The Collection's primary significance lies in ten medieval manuscripts which include a number of important vernacular literary texts from the 13th to 15th centuries. Works in English, French and Anglo Norman, and two texts in Latin, range in subject from romance and poetry to moral literature for the laity and lives of saints.
The volumes are unusual in their long history within a family library collection and in their relative lack of physical attention since the middle ages. Some clearly suffered damage and loss of bindings or leaves over the centuries, but only a few have been the subject of extensive modern conservation.
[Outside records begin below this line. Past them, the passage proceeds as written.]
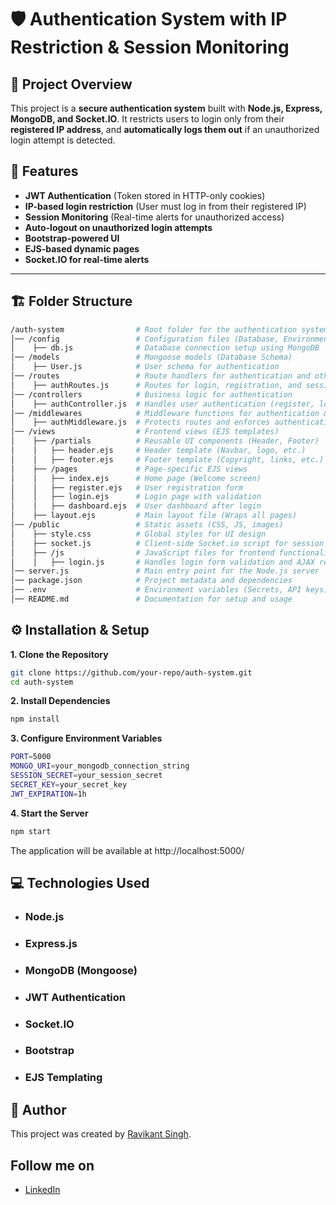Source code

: # 🛡️ Authentication System with IP Restriction & Session Monitoring

## 📌 Project Overview
This project is a **secure authentication system** built with **Node.js, Express, MongoDB, and Socket.IO**. It restricts users to login only from their **registered IP address**, and **automatically logs them out** if an unauthorized login attempt is detected.

## 🚀 Features
- **JWT Authentication** (Token stored in HTTP-only cookies)
- **IP-based login restriction** (User must log in from their registered IP)
- **Session Monitoring** (Real-time alerts for unauthorized access)
- **Auto-logout on unauthorized login attempts**
- **Bootstrap-powered UI**
- **EJS-based dynamic pages**
- **Socket.IO for real-time alerts**

---

## 🏗️ Folder Structure
```bash
/auth-system                # Root folder for the authentication system
│── /config                 # Configuration files (Database, Environment settings, etc.)
│    ├── db.js              # Database connection setup using MongoDB
│── /models                 # Mongoose models (Database Schema)
│    ├── User.js            # User schema for authentication
│── /routes                 # Route handlers for authentication and other API endpoints
│    ├── authRoutes.js      # Routes for login, registration, and session monitoring
│── /controllers            # Business logic for authentication
│    ├── authController.js  # Handles user authentication (register, login, logout)
│── /middlewares            # Middleware functions for authentication & authorization
│    ├── authMiddleware.js  # Protects routes and enforces authentication rules
│── /views                  # Frontend views (EJS templates)
│    ├── /partials          # Reusable UI components (Header, Footer)
│    │   ├── header.ejs     # Header template (Navbar, logo, etc.)
│    │   ├── footer.ejs     # Footer template (Copyright, links, etc.)
│    ├── /pages             # Page-specific EJS views
│    │   ├── index.ejs      # Home page (Welcome screen)
│    │   ├── register.ejs   # User registration form
│    │   ├── login.ejs      # Login page with validation
│    │   ├── dashboard.ejs  # User dashboard after login
│    ├── layout.ejs         # Main layout file (Wraps all pages)
│── /public                 # Static assets (CSS, JS, images)
│    ├── style.css          # Global styles for UI design
│    ├── socket.js          # Client-side Socket.io script for session monitoring
│    ├── /js                # JavaScript files for frontend functionality
│    │   ├── login.js       # Handles login form validation and AJAX requests
│── server.js               # Main entry point for the Node.js server
│── package.json            # Project metadata and dependencies
│── .env                    # Environment variables (Secrets, API keys)
│── README.md               # Documentation for setup and usage
```
## ⚙️ Installation & Setup
**1. Clone the Repository**
```bash
git clone https://github.com/your-repo/auth-system.git
cd auth-system
```
**2. Install Dependencies**
```bash
npm install
```
**3. Configure Environment Variables**
```bash
PORT=5000
MONGO_URI=your_mongodb_connection_string
SESSION_SECRET=your_session_secret
SECRET_KEY=your_secret_key
JWT_EXPIRATION=1h
```
**4. Start the Server**
```bash
npm start
```
The application will be available at http://localhost:5000/

## 💻 Technologies Used
- ### Node.js
- ### Express.js
- ### MongoDB (Mongoose)
- ### JWT Authentication
- ### Socket.IO
- ### Bootstrap
- ### EJS Templating

## 📝 Author
This project was created by [Ravikant Singh](https://github.com/ravikantsingh12).

## Follow me on

- [LinkedIn](https://www.linkedin.com/in/ravikant-singh-327a98241)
While this means that the works are generally fragile, they also retain important evidence of their medieval creation, including binding structures.
The Collection also includes over 40 published works and many printed pamphlets from the original Wollaton Hall Library. Titles range from the 16th to 19th centuries. As with the manuscripts, many of the works are fragile and show evidence of earlier repair and rebinding. The subjects are varied, but there is a particular concentration of travel writing. Of special note is a copy of Samuel Purchas, 'Purchas his pilgrimes, containing a History of the World in Sea Voyages and Land Travel by Englishmen and Others' (London: 1625), which drew on the travel literature collected by Richard Hakluyt. Seventeenth and early eighteenth-century perceptions of foreign lands and cultures are further represented in the Collection in texts concerning Russia, China, Egypt, Turkey, the East Indies and other territories.
The final small group of papers includes loose papers, broadsheets and newspaper cuttings relating to diverse subjects, with particular relevance to the East Midlands area. They were traditionally housed with the printed works in the Collection.